New roles for the TEI?

 The Text Encoding Initiative's "Guidelines for electronic text encoding and interchange" (TEI, 1994) were the result of an extensive international research project, which aimed to provide exhaustive recommendations for the encoding of key features in literary and linguistic textual materials. These recommendations, taking the form of a modular, SGML-based, architecture in which DTD fragments and documentation are combined according to user-specified requirements, proved very effective and have been widely adopted in digital library, language engineering, and many other projects. A new membership Consortium was formed in 2001, based at four universities worldwide, which has since revised the whole of the Guidelines, and produced a new version re-expressed in XML. Included in its new technical programme are further work on harmonization with emerging related standards and a new schema-based version of the underlying DTDs.

In this paper we consider the extent to which the TEI, designed to *describe* existing texts, is also suitable for the authoring of new material, such as web sites, academic papers, or digital editions. It is clear that the TEI Guidelines require very little extension to enable them to describe the structure and contents of most web pages. We describe how its modular architecture readily permits addition of short-cut attributes for <figure, <xptr and <xref to allow URLs directly (rather than via entities), provision of `file', `scale', `width' and `height' attributes to <figure, and addition of special purpose elements for other multimedia content such as sound and image maps. Although the TEI is very definitely "book-centric" in its concept of text, we find it sufficiently flexible to cater for information organized in a completely non-book-like manner.

We will further argue that, as well as being able to model web pages adequately, the non-prescriptive nature of the TEI makes it a good candidate for a neutral interchange language amongst other competing and often more prescriptive XML schemes.
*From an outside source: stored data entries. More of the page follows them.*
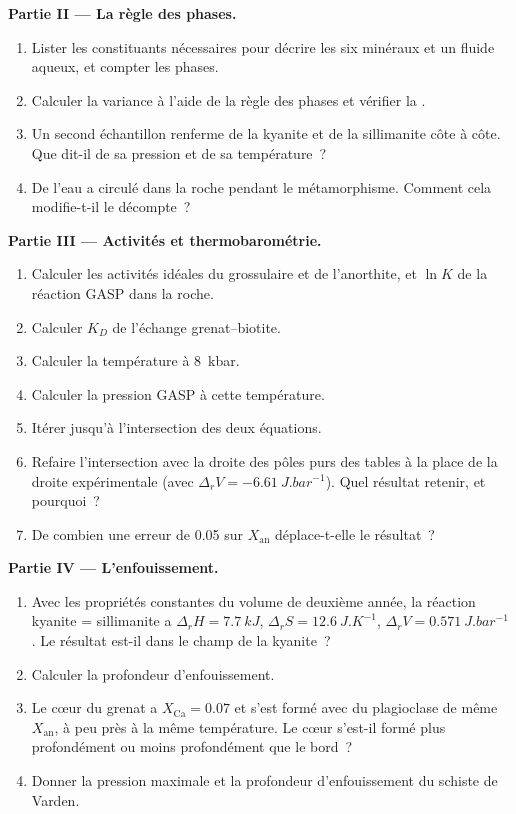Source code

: \begin{problem}
\medskip\noindent\textbf{Partie II --- La règle des phases.}
\begin{enumerate}[resume]
  \item Lister les constituants nécessaires pour décrire les six minéraux et un fluide
        aqueux, et compter les phases.
  \item Calculer la variance à l'aide de la règle des phases et vérifier la
        .
  \item Un second échantillon renferme de la kyanite et de la sillimanite côte à côte. Que
        dit-il de sa pression et de sa température~?
  \item De l'eau a circulé dans la roche pendant le métamorphisme. Comment cela
        modifie-t-il le décompte~?
\end{enumerate}

\medskip\noindent\textbf{Partie III --- Activités et thermobarométrie.}
\begin{enumerate}[resume]
  \item Calculer les activités idéales du grossulaire et de l'anorthite, et $\ln K$
        de la réaction GASP dans la roche.
  \item Calculer $K_D$ de l'échange grenat--biotite.
  \item Calculer la température à \qty{8}{kbar}.
  \item Calculer la pression GASP à cette température.
  \item Itérer jusqu'à l'intersection des deux équations.
  \item Refaire l'intersection avec la droite des pôles purs des tables
        à la place de la droite expérimentale (avec $\Delta_rV = \qty{-6.61}{J.bar^{-1}}$).
        Quel résultat retenir, et pourquoi~?
  \item De combien une erreur de 0.05 sur $X_{\text{an}}$ déplace-t-elle le
        résultat~?
\end{enumerate}

\medskip\noindent\textbf{Partie IV --- L'enfouissement.}
\begin{enumerate}[resume]
  \item Avec les propriétés constantes du volume de deuxième année, la réaction kyanite =
        sillimanite a $\Delta_rH = \qty{7.7}{kJ}$, $\Delta_rS =
        \qty{12.6}{J.K^{-1}}$, $\Delta_rV = \qty{0.571}{J.bar^{-1}}$. Le résultat
        est-il dans le champ de la kyanite~?
  \item Calculer la profondeur d'enfouissement.
  \item Le cœur du grenat a $X_{\text{Ca}} = 0.07$ et s'est formé avec du plagioclase
        de même $X_{\text{an}}$, à peu près à la même température. Le cœur s'est-il
        formé plus profondément ou moins profondément que le bord~?
  \item Donner la pression maximale et la profondeur d'enfouissement du schiste de Varden.
\end{enumerate}
\end{problem}
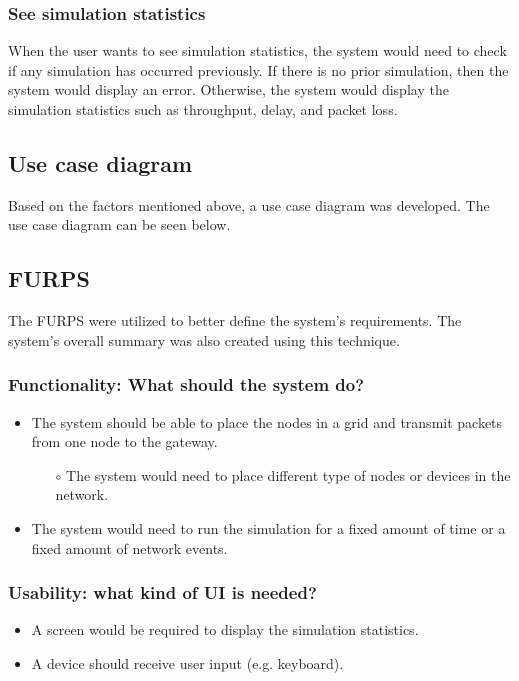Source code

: \subsubsection{See simulation statistics}
When the user wants to see simulation statistics, the system would need to check if any simulation has occurred previously. If there is no prior simulation, then the system would display an error. Otherwise, the system would display the simulation statistics such as throughput, delay, and packet loss.

\subsection{Use case diagram}
Based on the factors mentioned above, a use case diagram was developed. The use case diagram can be seen below.

\subsection{FURPS}
The FURPS were utilized to better define the system's requirements. The system's overall summary was also created using this technique.

\subsubsection{Functionality: What should the system do?}
\begin{itemize}
  \item The system should be able to place the nodes in a grid and transmit packets from one node to the gateway.
    \begin{itemize}
        \item[$\circ$] The system would need to place different type of nodes or devices in the network.
    \end{itemize}
  \item The system would need to run the simulation for a fixed amount of time or a fixed amount of network events.
\end{itemize}

\subsubsection{Usability: what kind of UI is needed?}
\begin{itemize}
  \item A screen would be required to display the simulation statistics.
  \item A device should receive user input (e.g. keyboard).
\end{itemize}

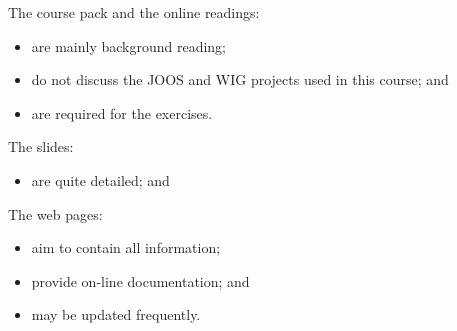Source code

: \begin{slide*}
The course pack and the online readings:
\begin{itemize}
\item are mainly background reading;
\item do not discuss the JOOS and WIG projects used in this course; and
\item are required for the exercises.
\end{itemize}
The slides:
\begin{itemize}
\item are quite detailed; and
\end{itemize}
The web pages:
\begin{itemize}
\item aim to contain all information;
\item provide on-line documentation; and
\item may be updated frequently.
\end{itemize}
\vfil
\end{slide*}



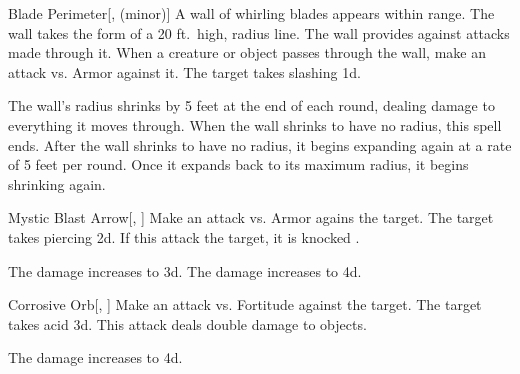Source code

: \lowercase{\hypertarget{spell:Blade Perimeter}{}}\label{spell:Blade Perimeter}
\begin{freeability}[Rank 4]{\hypertarget{spell:Blade Perimeter}{Blade Perimeter}}[,  (minor)]
A wall of whirling blades appears within \rngmed range.
The wall takes the form of a 20 ft.\ high, \areamed radius line.
The wall provides  against attacks made through it.
When a creature or object passes through the wall, make an attack vs. Armor against it.
\hit The target takes slashing  \minus1d.

\rankline
{} The wall's radius shrinks by 5 feet at the end of each round, dealing damage to everything it moves through.
When the wall shrinks to have no radius, this spell ends.
 After the wall shrinks to have no radius, it begins expanding again at a rate of 5 feet per round.
Once it expands back to its maximum radius, it begins shrinking again.

\end{freeability}
\vspace{0.25em}



\lowercase{\hypertarget{spell:Mystic Blast Arrow}{}}\label{spell:Mystic Blast Arrow}
\begin{freeability}[Rank 4]{\hypertarget{spell:Mystic Blast Arrow}{Mystic Blast Arrow}}[, ]
Make an attack vs. Armor agains the target.
\hit The target takes piercing  \plus2d.
If this attack  the target, it is knocked .

\rankline
{} The damage increases to  \plus3d.
 The damage increases to  \plus4d.

\end{freeability}
\vspace{0.25em}



\lowercase{\hypertarget{spell:Corrosive Orb}{}}\label{spell:Corrosive Orb}
\begin{freeability}[Rank 5]{\hypertarget{spell:Corrosive Orb}{Corrosive Orb}}[, ]
Make an attack vs. Fortitude against the target.
\hit The target takes acid  \plus3d.
This attack deals double damage to objects.

\rankline
{} The damage increases to  \plus4d.

\end{freeability}
\vspace{0.25em}



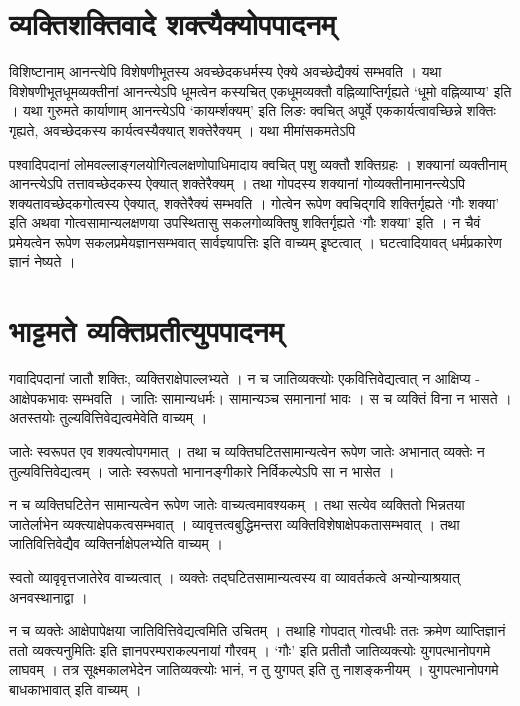 {\section*{व्यक्तिशक्तिवादे शक्त्यैक्योपपादनम्}

विशिष्टानाम् आनन्त्येपि विशेषणीभूतस्य अवच्छेदकधर्मस्य ऐक्ये अवच्छेद्यैक्यं सम्भवति । यथा विशेषणीभूतधूमव्यक्तीनां आनन्त्येऽपि धूमत्वेन कस्यचित् एकधूमव्यक्तौ वह्निव्याप्तिर्गृह्यते ‘धूमो वह्निव्याप्य’ इति  । यथा गुरुमते कार्याणाम् आनन्त्येऽपि ‘कायर्म्शक्यम्’ इति लिङः क्वचित् अपूर्वे एककार्यत्वावच्छिन्ने शक्तिः गृह्यते, अवच्छेदकस्य कार्यत्वस्यैक्यात् शक्तेरैक्यम् । यथा मीमांसकमतेऽपि 	

पश्वादिपदानां लोमवल्लाङ्गलयोगित्वलक्षणोपाधिमादाय क्वचित् पशु व्यक्तौ शक्तिग्रहः । शक्यानां व्यक्तीनाम् आनन्त्येऽपि तत्तावच्छेदकस्य ऐक्यात् शक्तेरैक्यम् । तथा गोपदस्य शक्यानां गोव्यक्तीनामानन्त्येऽपि शक्यतावच्छेदकगोत्वस्य ऐक्यात्, शक्तेरैक्यं सम्भवति । { गोत्वेन रूपेण क्वचिद्गवि शक्तिर्गृह्यते ‘गौः शक्या’ इति } अथवा गोत्वसामान्यलक्षणया उपस्थितासु सकलगोव्यक्तिषु शक्तिर्गृह्यते ‘गौः शक्या’ इति । न चैवं प्रमेयत्वेन रूपेण सकलप्रमेयज्ञानसम्भवात् सार्वज्ञ्यापत्तिः इति वाच्यम्  इृष्टत्वात् । घटत्वादियावत् धर्मप्रकारेण ज्ञानं नेष्यते ।

\section*{भाट्टमते व्यक्तिप्रतीत्युपपादनम्}

गवादिपदानां जातौ शक्तिः, व्यक्तिराक्षेपाल्लभ्यते । न च जातिव्यक्त्योः एकवित्तिवेद्यत्वात् न आक्षिप्य - आक्षेपकभावः सम्भवति । जातिः सामान्यधर्मः। सामान्यञ्च समानानां भावः । स च व्यक्तिं विना न भासते । अतस्तयोः तुल्यवित्तिवेद्यत्वमेवेति वाच्यम् ।

जातेः स्वरूपत एव शक्यत्वोपगमात् । तथा च व्यक्तिघटितसामान्यत्वेन रूपेण जातेः अभानात् व्यक्तेः न तुल्यवित्तिवेद्यत्वम् । जातेः स्वरूपतो भानानङ्गीकारे  निर्विकल्पेऽपि सा न भासेत ।

न च व्यक्तिघटितेन सामान्यत्वेन रूपेण जातेः वाच्यत्वमावश्यकम् । तथा सत्येव व्यक्तितो भिन्नतया जातेर्लाभेन व्यक्त्याक्षेपकत्वसम्भवात् । व्यावृत्तत्वबुद्धिमन्तरा व्यक्तिविशेषाक्षेपकतासम्भवात् । तथा जातिवित्तिवेद्यैव व्यक्तिर्नाक्षेपलभ्येति वाच्यम् । 

स्वतो व्यावृवृत्तजातेरेव वाच्यत्वात् । व्यक्तेः तद्घटितसामान्यत्वस्य वा व्यावर्तकत्वे अन्योन्याश्रयात्  अनवस्थानाद्वा ।

न च व्यक्तेः आक्षेपापेक्षया जातिवित्तिवेद्यत्वमिति उचितम् । तथाहि गोपदात् गोत्वधीः ततः क्रमेण व्याप्तिज्ञानं ततो व्यक्त्यनुमितिः इति ज्ञानपरम्पराकल्पनायां गौरवम् । ‘गौः’ इति प्रतीतौ जातिव्यक्त्योः युगपत्भानोपगमे लाघवम् । तत्र सूक्ष्मकालभेदेन जातिव्यक्त्योः भानं, न तु युगपत् इति तु नाशङ्कनीयम् । युगपत्भानोपगमे बाधकाभावात् इति वाच्यम् ।

}
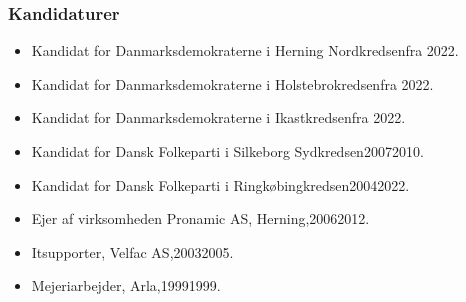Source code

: \documentclass[11pt, a4paper]{awesome-cv}
\begin{document}
\begin{cvletter}
\subsubsection*{Kandidaturer}
\begin{itemize}
\item Kandidat for Danmarksdemokraterne i Herning Nordkredsenfra 2022.
\item Kandidat for Danmarksdemokraterne i Holstebrokredsenfra 2022.
\item Kandidat for Danmarksdemokraterne i Ikastkredsenfra 2022.
\item Kandidat for Dansk Folkeparti i Silkeborg Sydkredsen20072010.
\item Kandidat for Dansk Folkeparti i Ringkøbingkredsen20042022.
\end{itemize}
\begin{itemize}
\item Ejer af virksomheden Pronamic AS, Herning,20062012.
\item Itsupporter, Velfac AS,20032005.
\item Mejeriarbejder, Arla,19991999.
\end{itemize}
\end{cvletter}
\end{document}
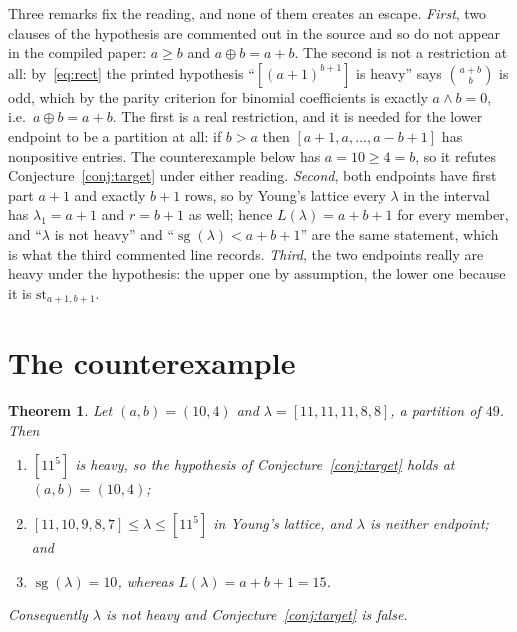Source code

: \documentclass[11pt]{amsart}
\newtheorem{theorem}{Theorem}
\theoremstyle{definition}
\theoremstyle{remark}
\newcommand{\br}[1]{[#1]}
\newcommand{\sgv}{\operatorname{sg}}
\newcommand{\str}{\mathrm{st}}
\begin{document}
Three remarks fix the reading, and none of them creates an escape.
\emph{First}, two clauses of the hypothesis are commented out in the source and
so do not appear in the compiled paper: $a\ge b$ and $a\oplus b=a+b$. The
second is not a restriction at all: by~\eqref{eq:rect} the printed hypothesis
``$\br{(a+1)^{b+1}}$ is heavy'' says $\binom{a+b}{b}$ is odd, which by the
parity criterion for binomial coefficients \cite{Fine} is exactly
$a\wedge b=0$, i.e.\ $a\oplus b=a+b$. The first is a real restriction, and it
is needed for the lower endpoint to be a partition at all: if $b>a$ then
$\br{a+1,a,\dots,a-b+1}$ has nonpositive entries. The counterexample below has
$a=10\ge4=b$, so it refutes Conjecture~\ref{conj:target} under either reading.
\emph{Second}, both endpoints have first part $a+1$ and exactly $b+1$ rows, so
by Young's lattice every $\lambda$ in the interval has $\lambda_1=a+1$ and
$r=b+1$ as well; hence $L(\lambda)=a+b+1$ for every member, and ``$\lambda$ is
not heavy'' and ``$\sgv(\lambda)<a+b+1$'' are the same statement, which is what
the third commented line records.
\emph{Third}, the two endpoints really are heavy under the hypothesis: the
upper one by assumption, the lower one because it is $\str_{a+1,b+1}$.

\section{The counterexample}

\begin{theorem}\label{thm:main}
Let $(a,b)=(10,4)$ and $\lambda=\br{11,11,11,8,8}$, a partition of $49$. Then
\begin{enumerate}
\item $\br{11^5}$ is heavy, so the hypothesis of
  Conjecture~\ref{conj:target} holds at $(a,b)=(10,4)$;
\item $\br{11,10,9,8,7}\le\lambda\le\br{11^5}$ in Young's lattice, and
  $\lambda$ is neither endpoint; and
\item $\sgv(\lambda)=10$, whereas $L(\lambda)=a+b+1=15$.
\end{enumerate}
Consequently $\lambda$ is not heavy and Conjecture~\ref{conj:target} is false.
\end{theorem}
\end{document}

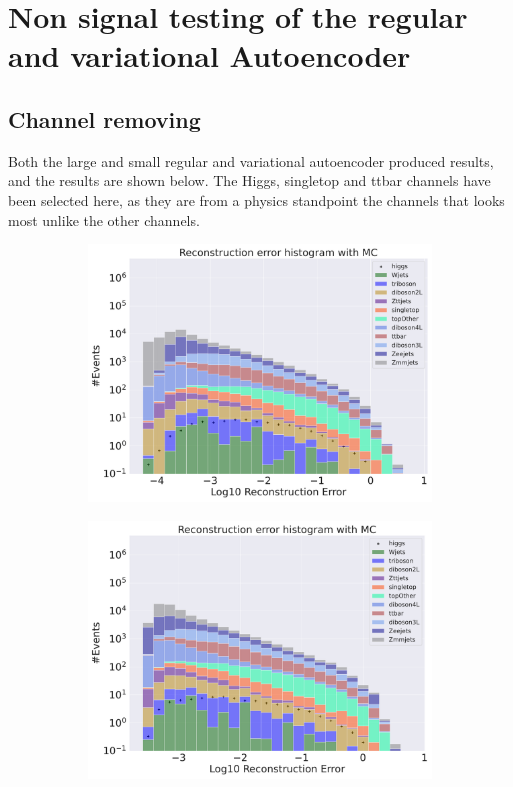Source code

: \section{Non signal testing of the regular and variational Autoencoder}\label{sec:nonsig}

\subsection*{Channel removing}

Both the large and small regular and variational autoencoder produced results, and the results are shown below. 
The Higgs, singletop and ttbar channels have been selected here, as they are 
from a physics standpoint the channels that looks most unlike the other channels.  


\begin{figure}[H]
    \centering
    \begin{subfigure}{.45\textwidth}
        \includegraphics[width=\textwidth]{Figures/AE_testing/small/b_data_recon_big_rm3_feats_sig_higgs.pdf}
        \caption{}
        \label{fig:ae_small_higgs}
    \end{subfigure}
    \hfill 
    \begin{subfigure}{.45\textwidth}
        \includegraphics[width=\textwidth]{Figures/AE_testing/big/b_data_recon_big_rm3_feats_sig_higgs.pdf}

\end{subfigure}
\end{figure}
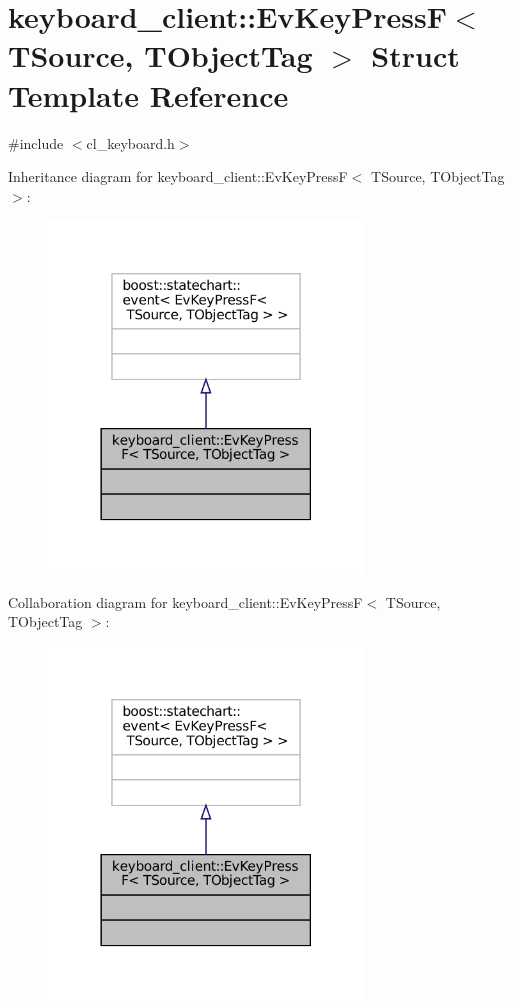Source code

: \hypertarget{structkeyboard__client_1_1EvKeyPressF}{}\section{keyboard\+\_\+client\+:\+:Ev\+Key\+PressF$<$ T\+Source, T\+Object\+Tag $>$ Struct Template Reference}
\label{structkeyboard__client_1_1EvKeyPressF}


{\ttfamily \#include $<$cl\+\_\+keyboard.\+h$>$}



Inheritance diagram for keyboard\+\_\+client\+:\+:Ev\+Key\+PressF$<$ T\+Source, T\+Object\+Tag $>$\+:
\nopagebreak
\begin{figure}[H]
\begin{center}
\leavevmode
\includegraphics[width=237pt]{structkeyboard__client_1_1EvKeyPressF__inherit__graph}
\end{center}
\end{figure}


Collaboration diagram for keyboard\+\_\+client\+:\+:Ev\+Key\+PressF$<$ T\+Source, T\+Object\+Tag $>$\+:
\nopagebreak
\begin{figure}[H]
\begin{center}
\leavevmode
\includegraphics[width=237pt]{structkeyboard__client_1_1EvKeyPressF__coll__graph}
\end{center}
\end{figure}


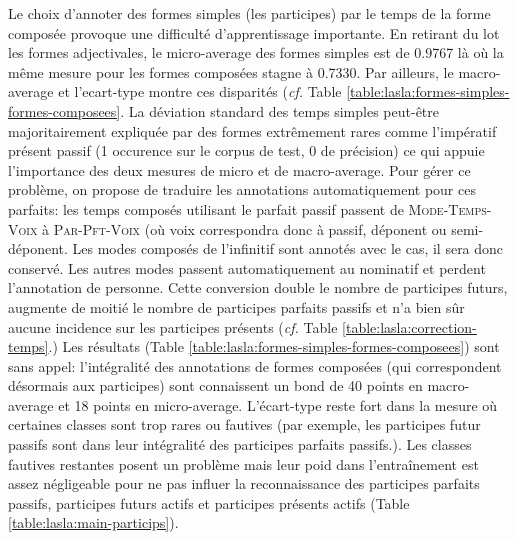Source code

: Le choix d'annoter des formes simples (les participes) par le temps de la forme composée provoque une difficulté d'apprentissage importante. En retirant du lot les formes adjectivales, le \gls{micro-average} des formes simples est de 0.9767 là où la même mesure pour les formes composées stagne à 0.7330. Par ailleurs, le \gls{macro-average} et l'\gls{ecart-type} montre ces disparités (\textit{cf.} Table \ref{table:lasla:formes-simples-formes-composees}. La déviation standard des temps simples peut-être majoritairement expliquée par des formes extrêmement rares comme l'impératif présent passif (1 occurence sur le corpus de test, 0 de précision) ce qui appuie l'importance des deux mesures de micro et de macro-average. Pour gérer ce problème, on propose de traduire les annotations automatiquement pour ces parfaits: les temps composés utilisant le parfait passif passent de \textsc{Mode-Temps-Voix} à \textsc{Par-Pft-Voix} (où voix correspondra donc à passif, déponent ou semi-déponent. Les modes composés de l'infinitif sont annotés avec le cas, il sera donc conservé. Les autres modes passent automatiquement au nominatif et perdent l'annotation de personne. Cette conversion double le nombre de participes futurs, augmente de moitié le nombre de participes parfaits passifs et n'a bien sûr aucune incidence sur les participes présents (\textit{cf.} Table \ref{table:lasla:correction-temps}.) Les résultats (Table \ref{table:lasla:formes-simples-formes-composees}) sont sans appel: l'intégralité des annotations de formes composées (qui correspondent désormais aux participes) sont connaissent un bond de 40 points en macro-average et 18 points en micro-average. L'écart-type reste fort dans la mesure où certaines classes sont trop rares ou fautives (par exemple, les participes futur passifs sont dans leur intégralité des participes parfaits passifs.). Les classes fautives restantes posent un problème mais leur poid dans l'entraînement est assez négligeable pour ne pas influer la reconnaissance des participes parfaits passifs, participes futurs actifs et participes présents actifs (Table \ref{table:lasla:main-particips}).


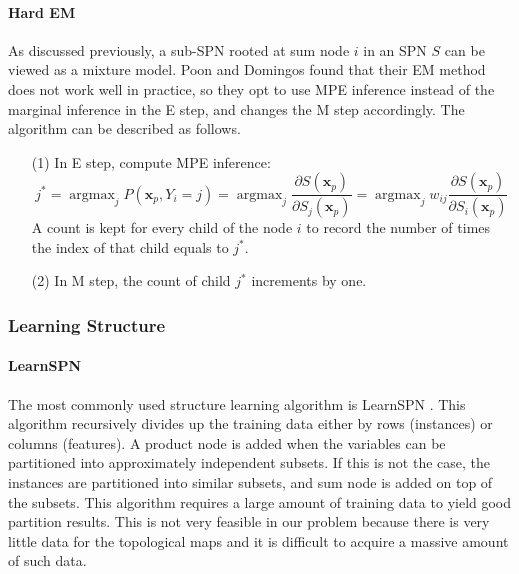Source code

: \documentclass[10pt, titlepage]{article}
\theoremstyle{definition}
\newcommand\mb{\mathbf}
\DeclareMathOperator*{\argmax}{argmax}
\begin{document}
\paragraph{Hard EM} As discussed previously, a sub-SPN rooted at sum node $i$ in an SPN $S$ can be viewed as a mixture model. 
Poon and Domingos found that their EM method does not work well in practice, so they opt to use MPE inference instead of the marginal inference in the E step, and changes the M step accordingly. The algorithm can be described as follows.

\begin{enumerate}
    \item[(1)] In E step, compute MPE inference:
        \begin{equation}
        j^*=\argmax_j P(\mb{x}_p, Y_i=j)=\argmax_j\frac{\partial S(\mb{x}_p)}{\partial S_j(\mb{x}_p)}=\argmax_j w_{ij}\frac{\partial S(\mb{x}_p)}{\partial S_i(\mb{x}_p)}
        \end{equation}
        A count is kept for every child of the node $i$ to record the number of times the index of that child equals to $j^*$.
        
    \item[(2)] In M step, the count of child $j^*$ increments by one.
\end{enumerate}

\subsubsection{Learning Structure}

\paragraph{LearnSPN}
The most commonly used structure learning algorithm is LearnSPN \cite{gens2013learning}. This algorithm recursively divides up the training data either by rows (instances) or columns (features). A product node is added when the variables can be partitioned into approximately independent subsets. If this is not the case, the instances are partitioned into similar subsets, and sum node is added on top of the subsets. This algorithm requires a large amount of training data to yield good partition results. This is not very feasible in our problem because there is very little data for the topological maps and it is difficult to acquire a massive amount of such data.
\end{document}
The class system underlying the TEI model of textual structure is robust, well-tested, and facilitates precisely this kind of application. As new subject-focussed XML-based schemas and DTDs proliferate, there will be an increasing demand for a non-specific interlingua for the interchange and integration of digital textual data. Our claim is that the TEI is probably the most comprehensive and certainly the most extensively documented public markup system yet devised. This paper restates its key role as a means of facilitating interchange and exchange of information, in conformance with emerging standards.